Repeat the data that follows verbatim. Images are not part of the copy.

(Saved data entries)
↓

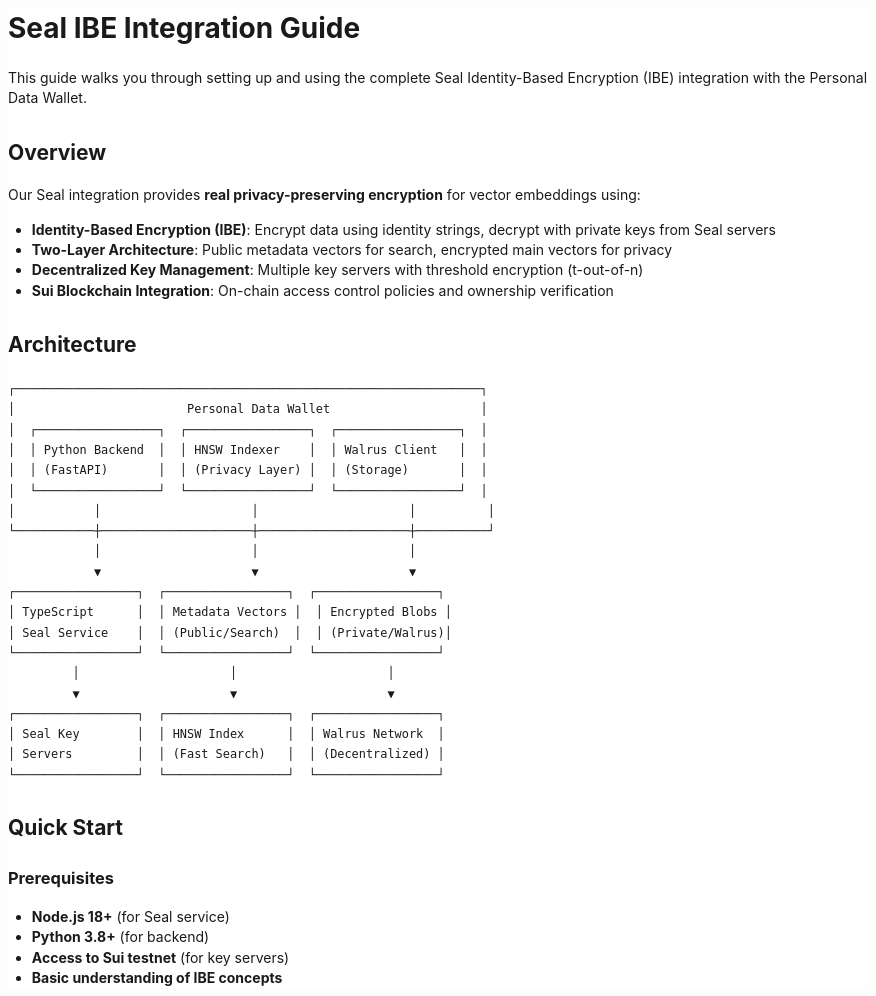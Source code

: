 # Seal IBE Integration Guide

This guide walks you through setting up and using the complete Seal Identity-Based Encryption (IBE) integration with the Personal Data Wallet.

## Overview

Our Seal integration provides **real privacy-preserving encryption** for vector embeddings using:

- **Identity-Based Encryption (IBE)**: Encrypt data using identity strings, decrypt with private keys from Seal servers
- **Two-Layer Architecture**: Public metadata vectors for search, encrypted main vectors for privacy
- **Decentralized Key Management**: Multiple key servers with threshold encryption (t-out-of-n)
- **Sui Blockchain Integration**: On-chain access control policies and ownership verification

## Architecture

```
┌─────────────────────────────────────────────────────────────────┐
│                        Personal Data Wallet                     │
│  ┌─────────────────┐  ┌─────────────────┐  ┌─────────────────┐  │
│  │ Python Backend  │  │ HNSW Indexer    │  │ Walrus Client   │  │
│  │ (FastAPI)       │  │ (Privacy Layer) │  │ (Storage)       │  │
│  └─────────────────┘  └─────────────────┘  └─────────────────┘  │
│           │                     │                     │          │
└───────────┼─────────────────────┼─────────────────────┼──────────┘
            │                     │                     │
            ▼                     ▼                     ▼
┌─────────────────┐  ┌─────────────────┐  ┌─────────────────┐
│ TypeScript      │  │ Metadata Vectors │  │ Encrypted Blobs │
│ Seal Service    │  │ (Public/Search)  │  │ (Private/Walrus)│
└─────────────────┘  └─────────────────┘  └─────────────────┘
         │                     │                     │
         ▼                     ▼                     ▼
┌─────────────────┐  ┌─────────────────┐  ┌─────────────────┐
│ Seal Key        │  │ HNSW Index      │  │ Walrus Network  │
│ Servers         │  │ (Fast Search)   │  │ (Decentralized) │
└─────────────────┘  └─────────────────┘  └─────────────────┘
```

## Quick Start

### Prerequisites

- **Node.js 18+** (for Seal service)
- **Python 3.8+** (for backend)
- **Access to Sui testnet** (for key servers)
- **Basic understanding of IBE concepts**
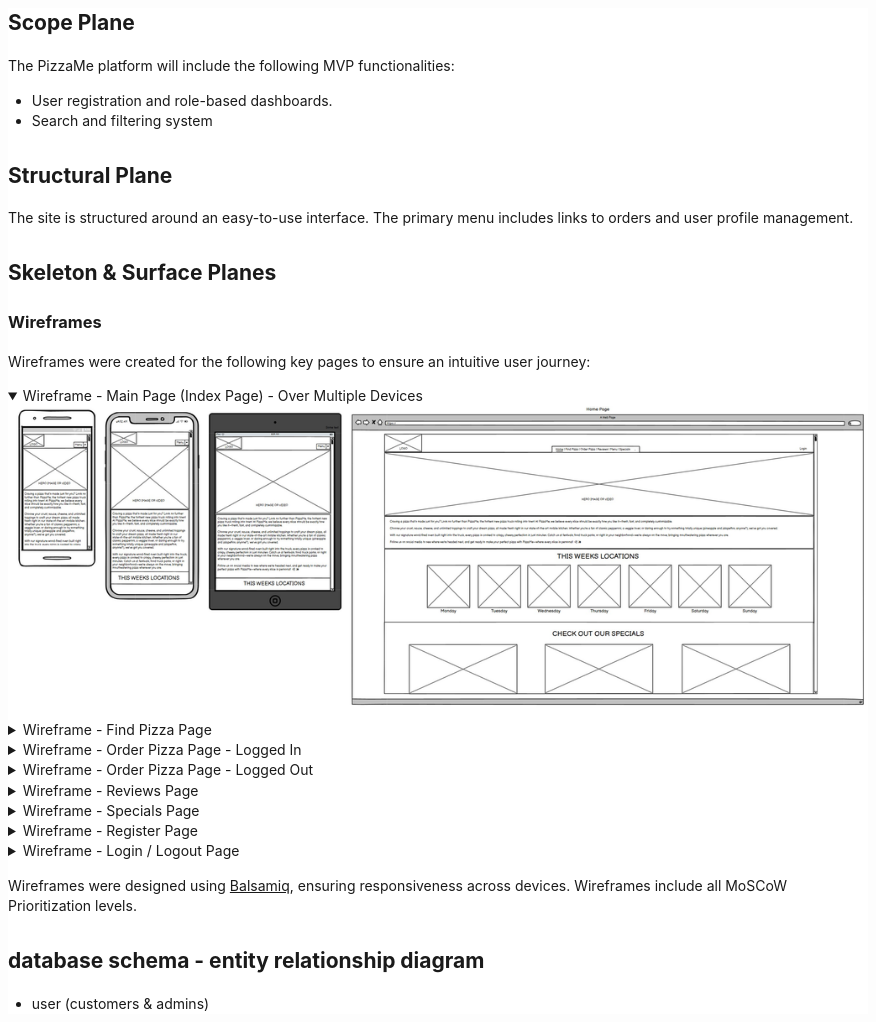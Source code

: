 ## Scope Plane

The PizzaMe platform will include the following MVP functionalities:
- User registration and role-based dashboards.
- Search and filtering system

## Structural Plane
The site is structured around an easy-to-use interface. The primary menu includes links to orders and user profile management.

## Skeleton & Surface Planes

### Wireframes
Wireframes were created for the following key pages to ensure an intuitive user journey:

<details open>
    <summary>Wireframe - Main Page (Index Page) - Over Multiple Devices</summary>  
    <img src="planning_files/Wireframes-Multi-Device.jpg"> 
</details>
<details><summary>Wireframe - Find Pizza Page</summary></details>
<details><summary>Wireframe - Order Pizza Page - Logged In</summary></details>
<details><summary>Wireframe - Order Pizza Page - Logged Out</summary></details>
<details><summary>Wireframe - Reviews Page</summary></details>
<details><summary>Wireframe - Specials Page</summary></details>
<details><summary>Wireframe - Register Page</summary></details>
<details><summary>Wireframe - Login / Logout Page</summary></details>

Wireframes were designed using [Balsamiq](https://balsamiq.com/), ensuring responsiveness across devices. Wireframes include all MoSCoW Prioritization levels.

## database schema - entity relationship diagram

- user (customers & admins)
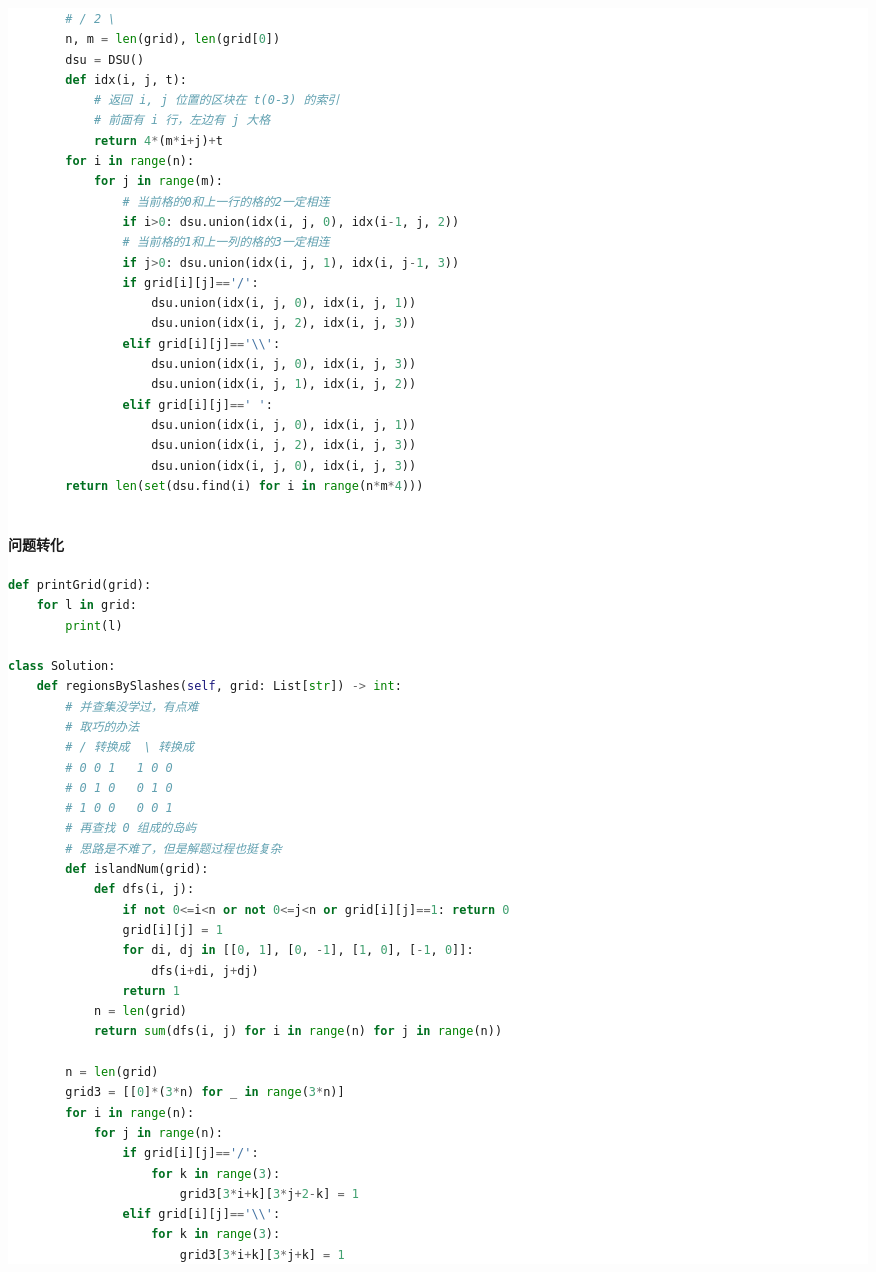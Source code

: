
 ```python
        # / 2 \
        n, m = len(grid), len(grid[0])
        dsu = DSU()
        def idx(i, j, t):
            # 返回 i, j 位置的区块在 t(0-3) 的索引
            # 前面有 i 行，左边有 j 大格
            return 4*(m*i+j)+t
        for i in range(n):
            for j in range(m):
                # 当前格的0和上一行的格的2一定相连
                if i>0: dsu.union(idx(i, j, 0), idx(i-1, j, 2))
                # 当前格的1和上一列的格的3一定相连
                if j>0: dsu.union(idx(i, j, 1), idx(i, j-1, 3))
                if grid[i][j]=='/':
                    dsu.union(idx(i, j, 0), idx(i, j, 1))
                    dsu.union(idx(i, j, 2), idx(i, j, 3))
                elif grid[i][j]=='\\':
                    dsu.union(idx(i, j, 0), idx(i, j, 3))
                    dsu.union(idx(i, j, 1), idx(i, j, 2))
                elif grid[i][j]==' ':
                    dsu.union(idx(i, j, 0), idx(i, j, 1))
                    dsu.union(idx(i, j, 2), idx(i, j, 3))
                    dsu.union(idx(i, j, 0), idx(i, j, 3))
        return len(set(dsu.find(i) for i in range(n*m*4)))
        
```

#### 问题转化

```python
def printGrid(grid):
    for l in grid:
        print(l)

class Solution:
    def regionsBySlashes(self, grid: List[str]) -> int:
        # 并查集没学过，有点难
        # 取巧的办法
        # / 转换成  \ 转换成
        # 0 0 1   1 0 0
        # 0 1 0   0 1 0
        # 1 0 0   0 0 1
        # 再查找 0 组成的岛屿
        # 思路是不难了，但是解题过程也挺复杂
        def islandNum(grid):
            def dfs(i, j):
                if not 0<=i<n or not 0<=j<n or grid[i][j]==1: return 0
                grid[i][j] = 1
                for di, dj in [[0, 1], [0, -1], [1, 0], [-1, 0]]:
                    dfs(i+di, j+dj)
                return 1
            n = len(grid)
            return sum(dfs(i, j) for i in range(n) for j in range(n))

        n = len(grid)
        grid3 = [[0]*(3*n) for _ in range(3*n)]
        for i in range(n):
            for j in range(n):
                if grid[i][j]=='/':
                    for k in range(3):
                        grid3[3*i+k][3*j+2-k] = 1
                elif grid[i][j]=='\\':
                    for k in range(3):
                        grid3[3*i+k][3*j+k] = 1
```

↑

- _Answer space_
Source code

: # Seal IBE Integration Guide

This guide walks you through setting up and using the complete Seal Identity-Based Encryption (IBE) integration with the Personal Data Wallet.

## Overview

Our Seal integration provides **real privacy-preserving encryption** for vector embeddings using:

- **Identity-Based Encryption (IBE)**: Encrypt data using identity strings, decrypt with private keys from Seal servers
- **Two-Layer Architecture**: Public metadata vectors for search, encrypted main vectors for privacy
- **Decentralized Key Management**: Multiple key servers with threshold encryption (t-out-of-n)
- **Sui Blockchain Integration**: On-chain access control policies and ownership verification

## Architecture

```
┌─────────────────────────────────────────────────────────────────┐
│                        Personal Data Wallet                     │
│  ┌─────────────────┐  ┌─────────────────┐  ┌─────────────────┐  │
│  │ Python Backend  │  │ HNSW Indexer    │  │ Walrus Client   │  │
│  │ (FastAPI)       │  │ (Privacy Layer) │  │ (Storage)       │  │
│  └─────────────────┘  └─────────────────┘  └─────────────────┘  │
│           │                     │                     │          │
└───────────┼─────────────────────┼─────────────────────┼──────────┘
            │                     │                     │
            ▼                     ▼                     ▼
┌─────────────────┐  ┌─────────────────┐  ┌─────────────────┐
│ TypeScript      │  │ Metadata Vectors │  │ Encrypted Blobs │
│ Seal Service    │  │ (Public/Search)  │  │ (Private/Walrus)│
└─────────────────┘  └─────────────────┘  └─────────────────┘
         │                     │                     │
         ▼                     ▼                     ▼
┌─────────────────┐  ┌─────────────────┐  ┌─────────────────┐
│ Seal Key        │  │ HNSW Index      │  │ Walrus Network  │
│ Servers         │  │ (Fast Search)   │  │ (Decentralized) │
└─────────────────┘  └─────────────────┘  └─────────────────┘
```

## Quick Start

### Prerequisites

- **Node.js 18+** (for Seal service)
- **Python 3.8+** (for backend)
- **Access to Sui testnet** (for key servers)
- **Basic understanding of IBE concepts**
Source code

: ## Scope Plane

The PizzaMe platform will include the following MVP functionalities:
- User registration and role-based dashboards.
- Search and filtering system

## Structural Plane
The site is structured around an easy-to-use interface. The primary menu includes links to orders and user profile management.

## Skeleton & Surface Planes

### Wireframes
Wireframes were created for the following key pages to ensure an intuitive user journey:

<details open>
    <summary>Wireframe - Main Page (Index Page) - Over Multiple Devices</summary>  
    <img src="planning_files/Wireframes-Multi-Device.jpg"> 
</details>
<details><summary>Wireframe - Find Pizza Page</summary></details>
<details><summary>Wireframe - Order Pizza Page - Logged In</summary></details>
<details><summary>Wireframe - Order Pizza Page - Logged Out</summary></details>
<details><summary>Wireframe - Reviews Page</summary></details>
<details><summary>Wireframe - Specials Page</summary></details>
<details><summary>Wireframe - Register Page</summary></details>
<details><summary>Wireframe - Login / Logout Page</summary></details>

Wireframes were designed using [Balsamiq](https://balsamiq.com/), ensuring responsiveness across devices. Wireframes include all MoSCoW Prioritization levels.

## database schema - entity relationship diagram

- user (customers & admins)
Source code

:
 ```python
        # / 2 \
        n, m = len(grid), len(grid[0])
        dsu = DSU()
        def idx(i, j, t):
            # 返回 i, j 位置的区块在 t(0-3) 的索引
            # 前面有 i 行，左边有 j 大格
            return 4*(m*i+j)+t
        for i in range(n):
            for j in range(m):
                # 当前格的0和上一行的格的2一定相连
                if i>0: dsu.union(idx(i, j, 0), idx(i-1, j, 2))
                # 当前格的1和上一列的格的3一定相连
                if j>0: dsu.union(idx(i, j, 1), idx(i, j-1, 3))
                if grid[i][j]=='/':
                    dsu.union(idx(i, j, 0), idx(i, j, 1))
                    dsu.union(idx(i, j, 2), idx(i, j, 3))
                elif grid[i][j]=='\\':
                    dsu.union(idx(i, j, 0), idx(i, j, 3))
                    dsu.union(idx(i, j, 1), idx(i, j, 2))
                elif grid[i][j]==' ':
                    dsu.union(idx(i, j, 0), idx(i, j, 1))
                    dsu.union(idx(i, j, 2), idx(i, j, 3))
                    dsu.union(idx(i, j, 0), idx(i, j, 3))
        return len(set(dsu.find(i) for i in range(n*m*4)))
        
```

#### 问题转化

```python
def printGrid(grid):
    for l in grid:
        print(l)

class Solution:
    def regionsBySlashes(self, grid: List[str]) -> int:
        # 并查集没学过，有点难
        # 取巧的办法
        # / 转换成  \ 转换成
        # 0 0 1   1 0 0
        # 0 1 0   0 1 0
        # 1 0 0   0 0 1
        # 再查找 0 组成的岛屿
        # 思路是不难了，但是解题过程也挺复杂
        def islandNum(grid):
            def dfs(i, j):
                if not 0<=i<n or not 0<=j<n or grid[i][j]==1: return 0
                grid[i][j] = 1
                for di, dj in [[0, 1], [0, -1], [1, 0], [-1, 0]]:
                    dfs(i+di, j+dj)
                return 1
            n = len(grid)
            return sum(dfs(i, j) for i in range(n) for j in range(n))

        n = len(grid)
        grid3 = [[0]*(3*n) for _ in range(3*n)]
        for i in range(n):
            for j in range(n):
                if grid[i][j]=='/':
                    for k in range(3):
                        grid3[3*i+k][3*j+2-k] = 1
                elif grid[i][j]=='\\':
                    for k in range(3):
                        grid3[3*i+k][3*j+k] = 1
```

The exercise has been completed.